[Start of Attachment]

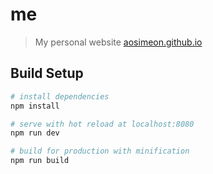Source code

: # me

> My personal website
[aosimeon.github.io](http://aosimeon.github.io)


## Build Setup

``` bash
# install dependencies
npm install

# serve with hot reload at localhost:8080
npm run dev

# build for production with minification
npm run build
```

[End of Attachment]

Everything from the line that contains "[aosimeon.github.io](http://aosimeon.github.io)" to the last line of the entries above should be repeated word for word, both lines included, with no other output.

#### Final answer
[aosimeon.github.io](http://aosimeon.github.io)


## Build Setup

``` bash
# install dependencies
npm install

# serve with hot reload at localhost:8080
npm run dev

# build for production with minification
npm run build
```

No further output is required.